Derek-Jones / ESEUR-book

Issue handling for Evidence-based Software Engineering: based on the publicly available data
http://www.knosof.co.uk/ESEUR/
278 stars 18 forks source link

ata and Diagrams #1

Closed IMTorg closed 7 years ago

IMTorg commented 7 years ago

Derek,

I'm a big fan of your work and I'm really excited about your recent release! Previously, you stated that 'Companies just don’t want to reveal how much they spent/charged to writing a software system'. However, through previous consulting engagements, I feel the majority of firms simply don't have any tracking system for this type of data.

I recently released (beta) a SAAS API to quickly create structured data from source / version-control for your own projects and others: www.scrumsaga.com

While most guides are in Python, I'm trying to produce more R reports: https://github.com/IMTorgDemo/Reports/blob/master/guideHelloWorld-R.ipynb

I'd really like to get referenced in your book, and I realize you need high-quality data.
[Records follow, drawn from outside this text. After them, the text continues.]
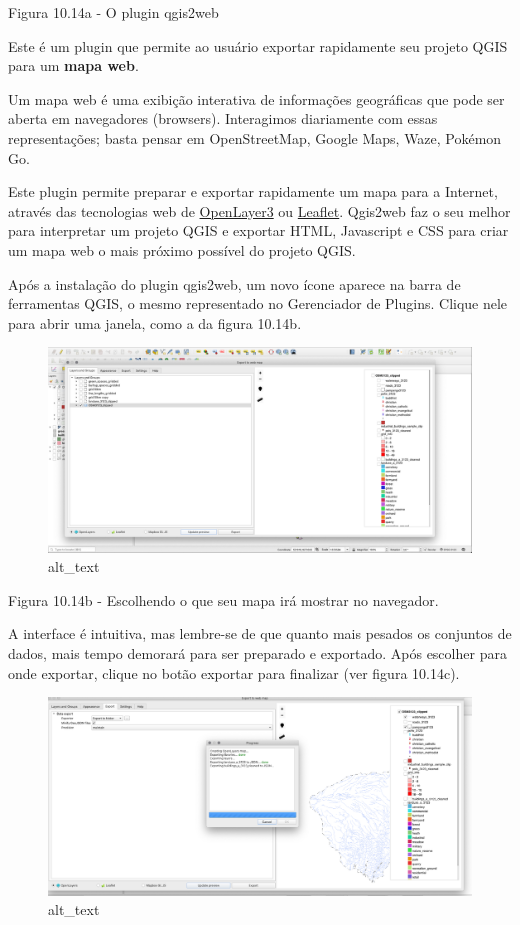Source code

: \documentclass[
]{book}
\begin{document}
Figura 10.14a - O plugin qgis2web

Este é um plugin que permite ao usuário exportar rapidamente seu projeto QGIS para um \textbf{mapa web}.

Um mapa web é uma exibição interativa de informações geográficas que pode ser aberta em navegadores (browsers). Interagimos diariamente com essas representações; basta pensar em OpenStreetMap, Google Maps, Waze, Pokémon Go.

Este plugin permite preparar e exportar rapidamente um mapa para a Internet, através das tecnologias web de \href{https://openlayers.org/}{OpenLayer3} ou \href{https://leafletjs.com/}{Leaflet}. Qgis2web faz o seu melhor para interpretar um projeto QGIS e exportar HTML, Javascript e CSS para criar um mapa web o mais próximo possível do projeto QGIS.

Após a instalação do plugin qgis2web, um novo ícone aparece na barra de ferramentas QGIS, o mesmo representado no Gerenciador de Plugins. Clique nele para abrir uma janela, como a da figura 10.14b.

\begin{figure}
\centering
\includegraphics{media/modulo10/fig1014_b.png}
\caption{alt\_text}
\end{figure}

Figura 10.14b - Escolhendo o que seu mapa irá mostrar no navegador.

A interface é intuitiva, mas lembre-se de que quanto mais pesados \hspace{0pt}\hspace{0pt}os conjuntos de dados, mais tempo demorará para ser preparado e exportado. Após escolher para onde exportar, clique no botão exportar para finalizar (ver figura 10.14c).

\begin{figure}
\centering
\includegraphics{media/modulo10/fig1014_c.png}
\caption{alt\_text}
\end{figure}
\end{document}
The service is only configured for GIthub repos, at the moment, I could provide you data from open-source contracted / paid projects, such as these US government projects, which I'm trying to collect: https://github.com/IMTorgRsrchProj

While I've collected a large amount of closed-source projects, from consulting engagements and organizations such as ISBSG (http://isbsg.org/), I am not in a position to share, legally. However, I could make an analysis of open-source and closed-source projects and provide you with results (just let me know what you need). In my experience, open- and closed-source projects do not differ as much as people would assume.

If any of this interests you, or I can help in any way, then please let me know! Cheers, Jason Beach

Derek-Jones commented 7 years ago

Jason,

You are right that most companies don't collect data. Even when it is collected it is rarely kept for very long. Obtaining data is often a matter of being in the right place at the right time.

There have been a number of projects/systems for extracting data from Github repos. These days we have lots of basic data on source code. It's the human data that is in short supply.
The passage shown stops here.